**ACTION ITEM**
Every line below should be set down exactly as it appears.

**MATERIAL PROVIDED**
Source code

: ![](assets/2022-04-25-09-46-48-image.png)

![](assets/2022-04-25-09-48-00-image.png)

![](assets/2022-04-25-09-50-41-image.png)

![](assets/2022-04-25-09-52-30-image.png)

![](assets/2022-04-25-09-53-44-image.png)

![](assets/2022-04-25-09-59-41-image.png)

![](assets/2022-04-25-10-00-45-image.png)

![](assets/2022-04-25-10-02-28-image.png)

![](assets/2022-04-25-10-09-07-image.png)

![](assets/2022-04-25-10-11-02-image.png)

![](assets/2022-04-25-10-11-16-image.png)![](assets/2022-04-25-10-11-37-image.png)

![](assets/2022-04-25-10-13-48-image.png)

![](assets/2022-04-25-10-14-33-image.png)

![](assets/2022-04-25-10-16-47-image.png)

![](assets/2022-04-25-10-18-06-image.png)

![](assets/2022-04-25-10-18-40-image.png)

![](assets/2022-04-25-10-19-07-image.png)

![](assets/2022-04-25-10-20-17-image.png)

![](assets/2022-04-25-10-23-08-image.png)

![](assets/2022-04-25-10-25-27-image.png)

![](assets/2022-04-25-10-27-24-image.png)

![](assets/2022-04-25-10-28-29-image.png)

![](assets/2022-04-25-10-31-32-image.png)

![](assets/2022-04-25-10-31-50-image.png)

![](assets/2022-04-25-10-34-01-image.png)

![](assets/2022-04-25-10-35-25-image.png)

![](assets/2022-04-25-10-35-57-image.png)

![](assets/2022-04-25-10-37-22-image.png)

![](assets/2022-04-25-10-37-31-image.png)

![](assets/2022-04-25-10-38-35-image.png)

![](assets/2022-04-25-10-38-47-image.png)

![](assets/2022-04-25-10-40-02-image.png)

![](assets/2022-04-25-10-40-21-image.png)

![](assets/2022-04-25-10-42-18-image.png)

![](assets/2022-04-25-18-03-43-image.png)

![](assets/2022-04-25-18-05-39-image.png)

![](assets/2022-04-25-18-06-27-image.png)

**EXERCISE RESULT**
Source code

: ![](assets/2022-04-25-09-46-48-image.png)

![](assets/2022-04-25-09-48-00-image.png)

![](assets/2022-04-25-09-50-41-image.png)

![](assets/2022-04-25-09-52-30-image.png)

![](assets/2022-04-25-09-53-44-image.png)

![](assets/2022-04-25-09-59-41-image.png)

![](assets/2022-04-25-10-00-45-image.png)

![](assets/2022-04-25-10-02-28-image.png)

![](assets/2022-04-25-10-09-07-image.png)

![](assets/2022-04-25-10-11-02-image.png)

![](assets/2022-04-25-10-11-16-image.png)![](assets/2022-04-25-10-11-37-image.png)

![](assets/2022-04-25-10-13-48-image.png)

![](assets/2022-04-25-10-14-33-image.png)

![](assets/2022-04-25-10-16-47-image.png)

![](assets/2022-04-25-10-18-06-image.png)

![](assets/2022-04-25-10-18-40-image.png)

![](assets/2022-04-25-10-19-07-image.png)

![](assets/2022-04-25-10-20-17-image.png)

![](assets/2022-04-25-10-23-08-image.png)

![](assets/2022-04-25-10-25-27-image.png)

![](assets/2022-04-25-10-27-24-image.png)

![](assets/2022-04-25-10-28-29-image.png)

![](assets/2022-04-25-10-31-32-image.png)

![](assets/2022-04-25-10-31-50-image.png)

![](assets/2022-04-25-10-34-01-image.png)

![](assets/2022-04-25-10-35-25-image.png)

![](assets/2022-04-25-10-35-57-image.png)

![](assets/2022-04-25-10-37-22-image.png)

![](assets/2022-04-25-10-37-31-image.png)

![](assets/2022-04-25-10-38-35-image.png)

![](assets/2022-04-25-10-38-47-image.png)

![](assets/2022-04-25-10-40-02-image.png)

![](assets/2022-04-25-10-40-21-image.png)

![](assets/2022-04-25-10-42-18-image.png)

![](assets/2022-04-25-18-03-43-image.png)

![](assets/2022-04-25-18-05-39-image.png)

![](assets/2022-04-25-18-06-27-image.png)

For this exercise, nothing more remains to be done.